[AVAILABLE DATA]

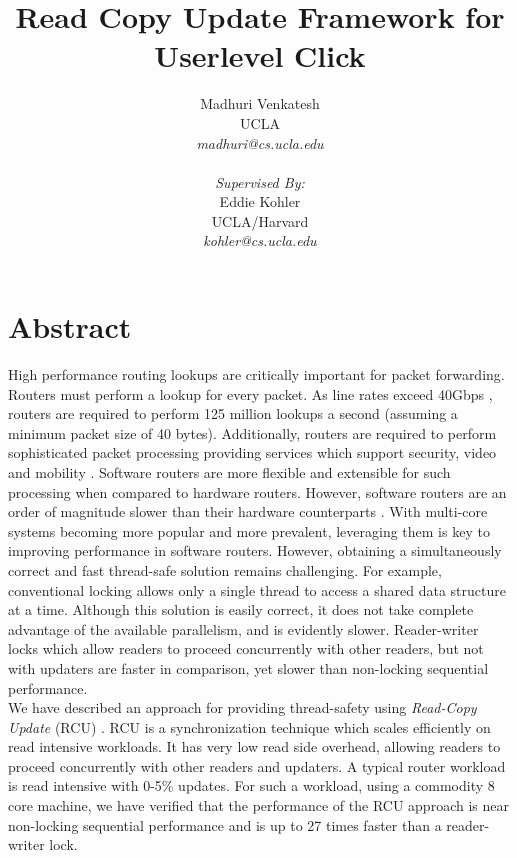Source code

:\documentclass[a4paper,marginparwidth=50pt,marginparsep=10pt]{article}
\begin{document}
\author { 
Madhuri Venkatesh 
\\ UCLA 
\\ \textsl{madhuri@cs.ucla.edu}
\\
\\
\textsl{Supervised By:}
\\Eddie Kohler 
\\ UCLA/Harvard
\\ \textsl{kohler@cs.ucla.edu}
}
\title{Read Copy Update Framework for Userlevel Click}
\maketitle

\pagebreak
\section{Abstract}
High performance routing lookups are critically important for packet forwarding. Routers must perform a lookup for every packet. As line rates exceed 40Gbps \cite{attlinkrate}, routers are required to perform 125 million lookups a second (assuming a minimum packet size of 40 bytes). Additionally, routers are required to perform sophisticated packet processing providing services which support security, video and mobility \cite{routebricks}. Software routers are more flexible and extensible for such processing when compared to hardware routers. However, software routers are an order of magnitude slower than their hardware counterparts \cite{cansoftwareroutersscale}. With multi-core systems becoming more popular and more prevalent, leveraging them is key to improving performance in software routers. However, obtaining a simultaneously correct and fast thread-safe solution remains challenging. For example, conventional locking allows only a single thread to access a shared data structure at a time. Although this solution is easily correct, it does not take complete advantage of the available parallelism, and is evidently slower. Reader-writer locks which allow readers to proceed concurrently with other readers, but not with updaters are faster in comparison, yet slower than non-locking sequential performance.\\

We have described an approach for providing thread-safety using \emph{Read-Copy Update} (RCU) \cite{readcopyupdate}. RCU is a synchronization technique which scales efficiently on read intensive workloads. It has very low read side overhead, allowing readers to proceed concurrently with other readers and updaters. A typical router workload is read intensive with 0-5\% updates. For such a workload, using a commodity 8 core machine, we have verified that the performance of the RCU approach is near non-locking sequential performance and is up to 27 times faster than a reader-writer lock.
\end{document}
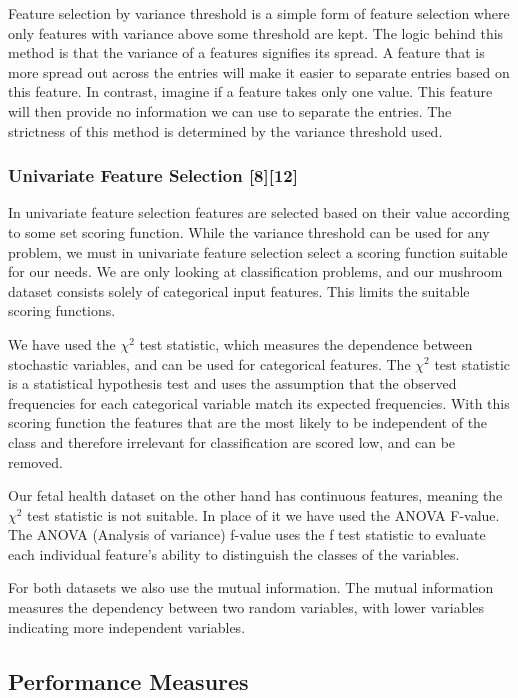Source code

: \documentclass[11pt]{article}
\begin{document}
Feature selection by variance threshold is a simple form of feature selection where only features with variance above some threshold are kept. The logic behind this method is that the variance of a features signifies its spread. A feature that is more spread out across the entries will make it easier to separate entries based on this feature. In contrast, imagine if a feature takes only one value. This feature will then provide no information we can use to separate the entries. The strictness of this method is determined by the variance threshold used.


\hypertarget{univariate-feature-selection}{%
\subsubsection*{Univariate Feature Selection
{[}8{]}[12]}\label{univariate-feature-selection}}

In univariate feature selection features are selected based on their value according to some set scoring function. While the variance threshold can be used for any problem, we must in univariate feature selection select a scoring function suitable for our needs. We are only looking at classification problems, and our mushroom dataset consists solely of categorical input features. This limits the suitable scoring functions. 

We have used the \(\chi^2\) test statistic, which measures the dependence
between stochastic variables, and can be used for categorical features. The \(\chi^2\) test statistic is a statistical hypothesis test and uses the assumption that the observed frequencies for each categorical variable
match its expected frequencies. With this scoring function the features that are the most likely to be independent of the class and therefore irrelevant for classification are scored low, and can be removed. 

Our fetal health dataset on the other hand has continuous features, meaning the \(\chi^2\) test statistic is not suitable. In place of it we have used the ANOVA F-value. The ANOVA (Analysis of variance) f-value uses the f test statistic to evaluate each individual feature's ability to distinguish the classes of the variables. 

For both datasets we also use the mutual information. The mutual information measures the dependency between two random variables, with lower variables indicating more independent variables.


    \hypertarget{performance-measures}{%
\subsection{Performance Measures}\label{performance-measures}}
\end{document}
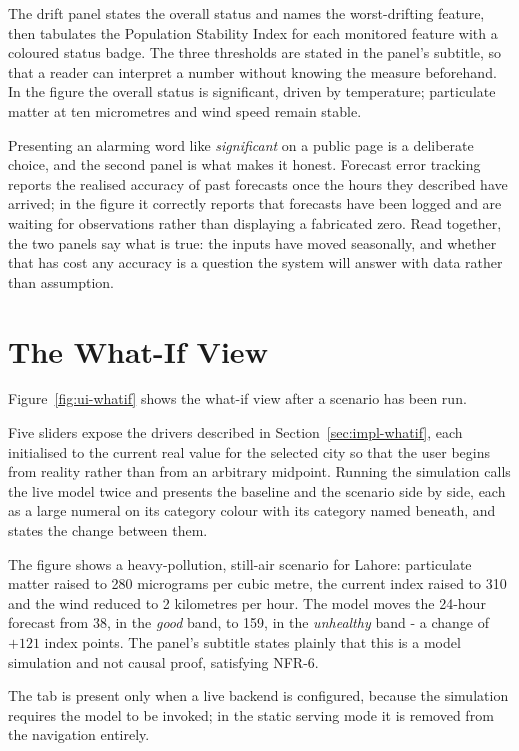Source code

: The drift panel states the overall status and names the worst-drifting feature,
then tabulates the Population Stability Index for each monitored feature with a
coloured status badge. The three thresholds are stated in the panel's subtitle, so
that a reader can interpret a number without knowing the measure beforehand. In
the figure the overall status is significant, driven by temperature; particulate
matter at ten micrometres and wind speed remain stable.

Presenting an alarming word like \emph{significant} on a public page is a
deliberate choice, and the second panel is what makes it honest. Forecast error
tracking reports the realised accuracy of past forecasts once the hours they
described have arrived; in the figure it correctly reports that forecasts have
been logged and are waiting for observations rather than displaying a fabricated
zero. Read together, the two panels say what is true: the inputs have moved
seasonally, and whether that has cost any accuracy is a question the system will
answer with data rather than assumption.

\section{The What-If View}
Figure~\ref{fig:ui-whatif} shows the what-if view after a scenario has been run.


Five sliders expose the drivers described in Section~\ref{sec:impl-whatif}, each
initialised to the current real value for the selected city so that the user
begins from reality rather than from an arbitrary midpoint. Running the simulation
calls the live model twice and presents the baseline and the scenario side by
side, each as a large numeral on its category colour with its category named
beneath, and states the change between them.

The figure shows a heavy-pollution, still-air scenario for Lahore: particulate
matter raised to 280 micrograms per cubic metre, the current index raised to 310
and the wind reduced to 2 kilometres per hour. The model moves the 24-hour
forecast from 38, in the \emph{good} band, to 159, in the \emph{unhealthy} band -
a change of $+121$ index points. The panel's subtitle states plainly that this is
a model simulation and not causal proof, satisfying NFR-6.

The tab is present only when a live backend is configured, because the simulation
requires the model to be invoked; in the static serving mode it is removed from
the navigation entirely.

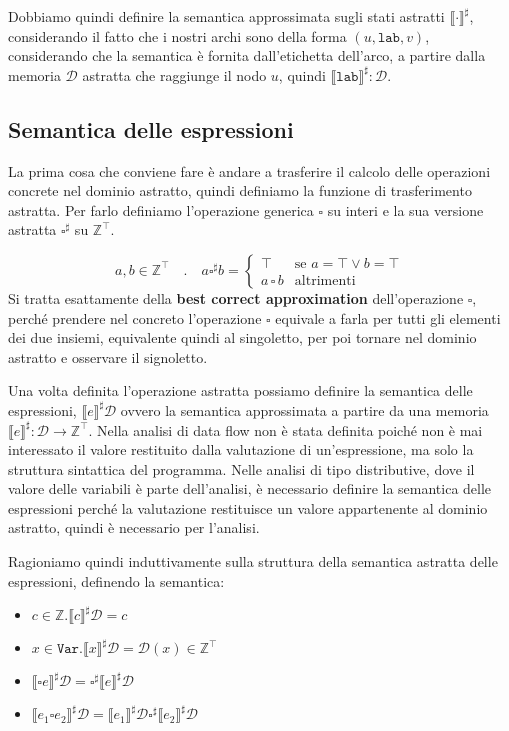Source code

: Dobbiamo quindi definire la semantica approssimata sugli stati astratti
$\llbracket \cdot \rrbracket^\sharp$, considerando 
il fatto che i nostri archi sono della forma $(u, \texttt{lab}, v)$, considerando che la 
semantica è fornita dall'etichetta dell'arco, a partire dalla memoria $\mathcal{D}$ astratta 
che raggiunge il nodo $u$, quindi $\llbracket \texttt{lab} \rrbracket^\sharp : \mathcal{D}$. 
\subsection{Semantica delle espressioni} \label{sec:semantica-espressioni}
La prima cosa che conviene fare è andare a trasferire il calcolo delle operazioni concrete 
nel dominio astratto, quindi definiamo la funzione di trasferimento astratta.
Per farlo definiamo l'operazione generica $\square$ su interi e la sua versione astratta
$\square^\sharp$ su $\mathbb{Z}^\top$.

\[
  a,b \in \mathbb{Z}^\top \quad . \quad a \square^\sharp b =
  \begin{cases}
    \top & \text{se } a = \top \lor b = \top \\
    a\, \square\, b & \text{altrimenti}
  \end{cases}
\]
Si tratta esattamente della \textbf{best correct approximation} dell'operazione $\square$, 
perché prendere nel concreto l'operazione $\square$ equivale a farla per tutti gli elementi 
dei due insiemi, equivalente quindi al singoletto, per poi tornare nel dominio astratto 
e osservare il signoletto.

Una volta definita l'operazione astratta possiamo definire la semantica delle espressioni, 
$\llbracket e \rrbracket ^\sharp \mathcal{D}$ ovvero la semantica approssimata a partire da una memoria $\llbracket e \rrbracket^\sharp :
\mathcal{D} \to \mathbb{Z}^\top$. Nella analisi di data flow non è stata definita poiché 
non è mai interessato il valore restituito dalla valutazione di un'espressione, ma solo
la struttura sintattica del programma. Nelle analisi di tipo distributive, dove il valore delle 
variabili è parte dell'analisi, è necessario definire la semantica delle espressioni perché 
la valutazione restituisce un valore appartenente al dominio astratto, quindi è necessario
per l'analisi.

Ragioniamo quindi induttivamente sulla struttura della semantica 
astratta delle espressioni, definendo la semantica:
\begin{itemize}
  \item $c \in \mathbb{Z} . \llbracket c \rrbracket^\sharp \mathcal{D} = c$
  \item $x \in \texttt{Var} . \llbracket x \rrbracket^\sharp \mathcal{D} =
  \mathcal{D}(x) \in \mathbb{Z}^\top$
  \item $\llbracket \square e \rrbracket^\sharp \mathcal{D} =
  \square^\sharp \llbracket e \rrbracket^\sharp \mathcal{D}$
  \item $\llbracket e_1 \square e_2 \rrbracket^\sharp \mathcal{D} = 
  \llbracket e_1 \rrbracket^\sharp \mathcal{D} \square^\sharp \llbracket e_2 \rrbracket^\sharp \mathcal{D}$
\end{itemize}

[/AVAILABLE DATA]

▶ EXERCISE OBJECTIVE: With the pictures set aside, copy each line above as written.

▶ REPLY:
Source code

:\documentclass[a4paper,marginparwidth=50pt,marginparsep=10pt]{article}
\begin{document}
\author { 
Madhuri Venkatesh 
\\ UCLA 
\\ \textsl{madhuri@cs.ucla.edu}
\\
\\
\textsl{Supervised By:}
\\Eddie Kohler 
\\ UCLA/Harvard
\\ \textsl{kohler@cs.ucla.edu}
}
\title{Read Copy Update Framework for Userlevel Click}
\maketitle

\pagebreak
\section{Abstract}
High performance routing lookups are critically important for packet forwarding. Routers must perform a lookup for every packet. As line rates exceed 40Gbps \cite{attlinkrate}, routers are required to perform 125 million lookups a second (assuming a minimum packet size of 40 bytes). Additionally, routers are required to perform sophisticated packet processing providing services which support security, video and mobility \cite{routebricks}. Software routers are more flexible and extensible for such processing when compared to hardware routers. However, software routers are an order of magnitude slower than their hardware counterparts \cite{cansoftwareroutersscale}. With multi-core systems becoming more popular and more prevalent, leveraging them is key to improving performance in software routers. However, obtaining a simultaneously correct and fast thread-safe solution remains challenging. For example, conventional locking allows only a single thread to access a shared data structure at a time. Although this solution is easily correct, it does not take complete advantage of the available parallelism, and is evidently slower. Reader-writer locks which allow readers to proceed concurrently with other readers, but not with updaters are faster in comparison, yet slower than non-locking sequential performance.\\

We have described an approach for providing thread-safety using \emph{Read-Copy Update} (RCU) \cite{readcopyupdate}. RCU is a synchronization technique which scales efficiently on read intensive workloads. It has very low read side overhead, allowing readers to proceed concurrently with other readers and updaters. A typical router workload is read intensive with 0-5\% updates. For such a workload, using a commodity 8 core machine, we have verified that the performance of the RCU approach is near non-locking sequential performance and is up to 27 times faster than a reader-writer lock.
\end{document}
Source code

: \documentclass[11pt]{article}
\begin{document}
Feature selection by variance threshold is a simple form of feature selection where only features with variance above some threshold are kept. The logic behind this method is that the variance of a features signifies its spread. A feature that is more spread out across the entries will make it easier to separate entries based on this feature. In contrast, imagine if a feature takes only one value. This feature will then provide no information we can use to separate the entries. The strictness of this method is determined by the variance threshold used.


\hypertarget{univariate-feature-selection}{%
\subsubsection*{Univariate Feature Selection
{[}8{]}[12]}\label{univariate-feature-selection}}

In univariate feature selection features are selected based on their value according to some set scoring function. While the variance threshold can be used for any problem, we must in univariate feature selection select a scoring function suitable for our needs. We are only looking at classification problems, and our mushroom dataset consists solely of categorical input features. This limits the suitable scoring functions. 

We have used the \(\chi^2\) test statistic, which measures the dependence
between stochastic variables, and can be used for categorical features. The \(\chi^2\) test statistic is a statistical hypothesis test and uses the assumption that the observed frequencies for each categorical variable
match its expected frequencies. With this scoring function the features that are the most likely to be independent of the class and therefore irrelevant for classification are scored low, and can be removed. 

Our fetal health dataset on the other hand has continuous features, meaning the \(\chi^2\) test statistic is not suitable. In place of it we have used the ANOVA F-value. The ANOVA (Analysis of variance) f-value uses the f test statistic to evaluate each individual feature's ability to distinguish the classes of the variables. 

For both datasets we also use the mutual information. The mutual information measures the dependency between two random variables, with lower variables indicating more independent variables.


    \hypertarget{performance-measures}{%
\subsection{Performance Measures}\label{performance-measures}}
\end{document}
Source code

: The drift panel states the overall status and names the worst-drifting feature,
then tabulates the Population Stability Index for each monitored feature with a
coloured status badge. The three thresholds are stated in the panel's subtitle, so
that a reader can interpret a number without knowing the measure beforehand. In
the figure the overall status is significant, driven by temperature; particulate
matter at ten micrometres and wind speed remain stable.

Presenting an alarming word like \emph{significant} on a public page is a
deliberate choice, and the second panel is what makes it honest. Forecast error
tracking reports the realised accuracy of past forecasts once the hours they
described have arrived; in the figure it correctly reports that forecasts have
been logged and are waiting for observations rather than displaying a fabricated
zero. Read together, the two panels say what is true: the inputs have moved
seasonally, and whether that has cost any accuracy is a question the system will
answer with data rather than assumption.

\section{The What-If View}
Figure~\ref{fig:ui-whatif} shows the what-if view after a scenario has been run.


Five sliders expose the drivers described in Section~\ref{sec:impl-whatif}, each
initialised to the current real value for the selected city so that the user
begins from reality rather than from an arbitrary midpoint. Running the simulation
calls the live model twice and presents the baseline and the scenario side by
side, each as a large numeral on its category colour with its category named
beneath, and states the change between them.

The figure shows a heavy-pollution, still-air scenario for Lahore: particulate
matter raised to 280 micrograms per cubic metre, the current index raised to 310
and the wind reduced to 2 kilometres per hour. The model moves the 24-hour
forecast from 38, in the \emph{good} band, to 159, in the \emph{unhealthy} band -
a change of $+121$ index points. The panel's subtitle states plainly that this is
a model simulation and not causal proof, satisfying NFR-6.

The tab is present only when a live backend is configured, because the simulation
requires the model to be invoked; in the static serving mode it is removed from
the navigation entirely.

Source code

: Dobbiamo quindi definire la semantica approssimata sugli stati astratti
$\llbracket \cdot \rrbracket^\sharp$, considerando 
il fatto che i nostri archi sono della forma $(u, \texttt{lab}, v)$, considerando che la 
semantica è fornita dall'etichetta dell'arco, a partire dalla memoria $\mathcal{D}$ astratta 
che raggiunge il nodo $u$, quindi $\llbracket \texttt{lab} \rrbracket^\sharp : \mathcal{D}$. 
\subsection{Semantica delle espressioni} \label{sec:semantica-espressioni}
La prima cosa che conviene fare è andare a trasferire il calcolo delle operazioni concrete 
nel dominio astratto, quindi definiamo la funzione di trasferimento astratta.
Per farlo definiamo l'operazione generica $\square$ su interi e la sua versione astratta
$\square^\sharp$ su $\mathbb{Z}^\top$.

\[
  a,b \in \mathbb{Z}^\top \quad . \quad a \square^\sharp b =
  \begin{cases}
    \top & \text{se } a = \top \lor b = \top \\
    a\, \square\, b & \text{altrimenti}
  \end{cases}
\]
Si tratta esattamente della \textbf{best correct approximation} dell'operazione $\square$, 
perché prendere nel concreto l'operazione $\square$ equivale a farla per tutti gli elementi 
dei due insiemi, equivalente quindi al singoletto, per poi tornare nel dominio astratto 
e osservare il signoletto.

Una volta definita l'operazione astratta possiamo definire la semantica delle espressioni, 
$\llbracket e \rrbracket ^\sharp \mathcal{D}$ ovvero la semantica approssimata a partire da una memoria $\llbracket e \rrbracket^\sharp :
\mathcal{D} \to \mathbb{Z}^\top$. Nella analisi di data flow non è stata definita poiché 
non è mai interessato il valore restituito dalla valutazione di un'espressione, ma solo
la struttura sintattica del programma. Nelle analisi di tipo distributive, dove il valore delle 
variabili è parte dell'analisi, è necessario definire la semantica delle espressioni perché 
la valutazione restituisce un valore appartenente al dominio astratto, quindi è necessario
per l'analisi.

Ragioniamo quindi induttivamente sulla struttura della semantica 
astratta delle espressioni, definendo la semantica:
\begin{itemize}
  \item $c \in \mathbb{Z} . \llbracket c \rrbracket^\sharp \mathcal{D} = c$
  \item $x \in \texttt{Var} . \llbracket x \rrbracket^\sharp \mathcal{D} =
  \mathcal{D}(x) \in \mathbb{Z}^\top$
  \item $\llbracket \square e \rrbracket^\sharp \mathcal{D} =
  \square^\sharp \llbracket e \rrbracket^\sharp \mathcal{D}$
  \item $\llbracket e_1 \square e_2 \rrbracket^\sharp \mathcal{D} = 
  \llbracket e_1 \rrbracket^\sharp \mathcal{D} \square^\sharp \llbracket e_2 \rrbracket^\sharp \mathcal{D}$
\end{itemize}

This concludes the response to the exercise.